→ **WORK INSTRUCTION**
Repeat the entries that follow verbatim, without any of their pictures.

BEGIN

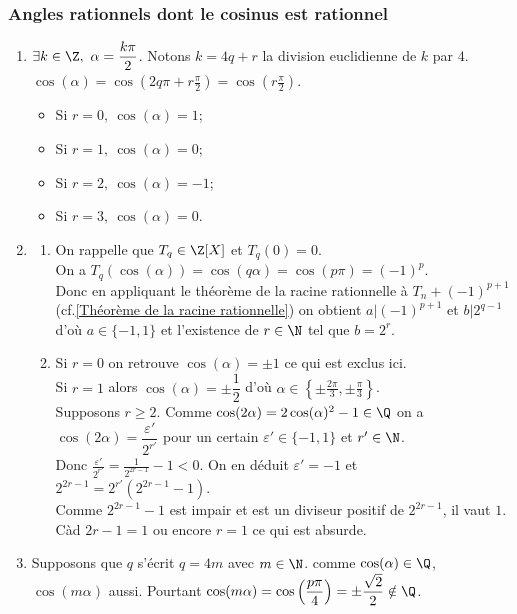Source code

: \documentclass{book}
\begin{document}
	\subsubsection{Angles rationnels dont le cosinus est rationnel }
	\begin{enumerate}[leftmargin=*]
		\item $\exists k\in \Z,\ \alpha=\dfrac{k\pi}{2}$. Notons $k=4q+r$ la division euclidienne de $k$ par $4$.\\
		$\cos(\alpha)=\displaystyle\cos\left(2q\pi+r\frac{\pi}{2}\right)=\cos\left(r\frac{\pi}{2}\right)$.
		\begin{itemize}
			\item Si $r=0,\ \cos(\alpha)=1$;
			\item Si $r=1,\ \cos(\alpha)=0$;
			\item Si $r=2,\ \cos(\alpha)=-1$;
			\item Si $r=3,\ \cos(\alpha)=0$.
		\end{itemize}
		\item 
		\begin{enumerate}[label=\alph*.]
			\item On rappelle que $T_q\in \Z[X]$ et $T_q(0)=0$.\\
			On a $T_q(\cos(\alpha))=\cos(q\alpha)=\cos(p\pi)=(-1)^p$.\\
			Donc en appliquant le théorème de la racine rationnelle à $T_n+(-1)^{p+1}$ (cf.\ref{Théorème de la racine rationnelle}) on obtient $a|(-1)^{p+1}$ et $b|2^{q-1}$ d'où $a\in \{-1,1\}$ et l'existence de $r\in \N$ tel que $b=2^r$.
			\item Si $r=0$ on retrouve $\cos(\alpha)=\pm1$ ce qui est exclus ici.\\
			Si $r=1$ alors $\cos(\alpha)=\pm\dfrac{1}{2}$ d'où $\alpha\in \displaystyle\left\{\pm\frac{2\pi}{3},\pm\frac{\pi}{3}\right\}$.\\
			Supposons $r\geq 2$. Comme $\cos(2\alpha)=2\cos(\alpha)^2-1\in \Q$ on a $\cos(2\alpha)=\dfrac{\varepsilon'}{2^{r'}}$ pour un certain $\varepsilon'\in \{-1,1\}$ et $r'\in \N$.\\
			Donc $\displaystyle\frac{\varepsilon'}{2^{r'}}=\frac{1}{2^{2r-1}}-1<0$. On en déduit $\varepsilon'=-1$ et $2^{2r-1}=2^{r'}(2^{2r-1}-1)$.\\
			Comme $2^{2r-1}-1$ est impair et est un diviseur positif de $2^{2r-1}$, il vaut $1$. Càd $2r-1=1$ ou encore $r=1$ ce qui est absurde.
		\end{enumerate}
		\item Supposons que $q$ s'écrit $q=4m$ avec $m\in \N$. comme $\cos(\alpha)\in \Q$, $\cos(m\alpha)$ aussi. Pourtant $\cos(m\alpha)=\cos\left(\dfrac{p\pi}{4}\right)=\pm\dfrac{\sqrt 2}{2}\notin\Q$.\\

\end{enumerate}
\end{document}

END

→ **REPLY TO THE TASK**
Source code

: \documentclass{book}
\begin{document}
	\subsubsection{Angles rationnels dont le cosinus est rationnel }
	\begin{enumerate}[leftmargin=*]
		\item $\exists k\in \Z,\ \alpha=\dfrac{k\pi}{2}$. Notons $k=4q+r$ la division euclidienne de $k$ par $4$.\\
		$\cos(\alpha)=\displaystyle\cos\left(2q\pi+r\frac{\pi}{2}\right)=\cos\left(r\frac{\pi}{2}\right)$.
		\begin{itemize}
			\item Si $r=0,\ \cos(\alpha)=1$;
			\item Si $r=1,\ \cos(\alpha)=0$;
			\item Si $r=2,\ \cos(\alpha)=-1$;
			\item Si $r=3,\ \cos(\alpha)=0$.
		\end{itemize}
		\item 
		\begin{enumerate}[label=\alph*.]
			\item On rappelle que $T_q\in \Z[X]$ et $T_q(0)=0$.\\
			On a $T_q(\cos(\alpha))=\cos(q\alpha)=\cos(p\pi)=(-1)^p$.\\
			Donc en appliquant le théorème de la racine rationnelle à $T_n+(-1)^{p+1}$ (cf.\ref{Théorème de la racine rationnelle}) on obtient $a|(-1)^{p+1}$ et $b|2^{q-1}$ d'où $a\in \{-1,1\}$ et l'existence de $r\in \N$ tel que $b=2^r$.
			\item Si $r=0$ on retrouve $\cos(\alpha)=\pm1$ ce qui est exclus ici.\\
			Si $r=1$ alors $\cos(\alpha)=\pm\dfrac{1}{2}$ d'où $\alpha\in \displaystyle\left\{\pm\frac{2\pi}{3},\pm\frac{\pi}{3}\right\}$.\\
			Supposons $r\geq 2$. Comme $\cos(2\alpha)=2\cos(\alpha)^2-1\in \Q$ on a $\cos(2\alpha)=\dfrac{\varepsilon'}{2^{r'}}$ pour un certain $\varepsilon'\in \{-1,1\}$ et $r'\in \N$.\\
			Donc $\displaystyle\frac{\varepsilon'}{2^{r'}}=\frac{1}{2^{2r-1}}-1<0$. On en déduit $\varepsilon'=-1$ et $2^{2r-1}=2^{r'}(2^{2r-1}-1)$.\\
			Comme $2^{2r-1}-1$ est impair et est un diviseur positif de $2^{2r-1}$, il vaut $1$. Càd $2r-1=1$ ou encore $r=1$ ce qui est absurde.
		\end{enumerate}
		\item Supposons que $q$ s'écrit $q=4m$ avec $m\in \N$. comme $\cos(\alpha)\in \Q$, $\cos(m\alpha)$ aussi. Pourtant $\cos(m\alpha)=\cos\left(\dfrac{p\pi}{4}\right)=\pm\dfrac{\sqrt 2}{2}\notin\Q$.\\

\end{enumerate}
\end{document}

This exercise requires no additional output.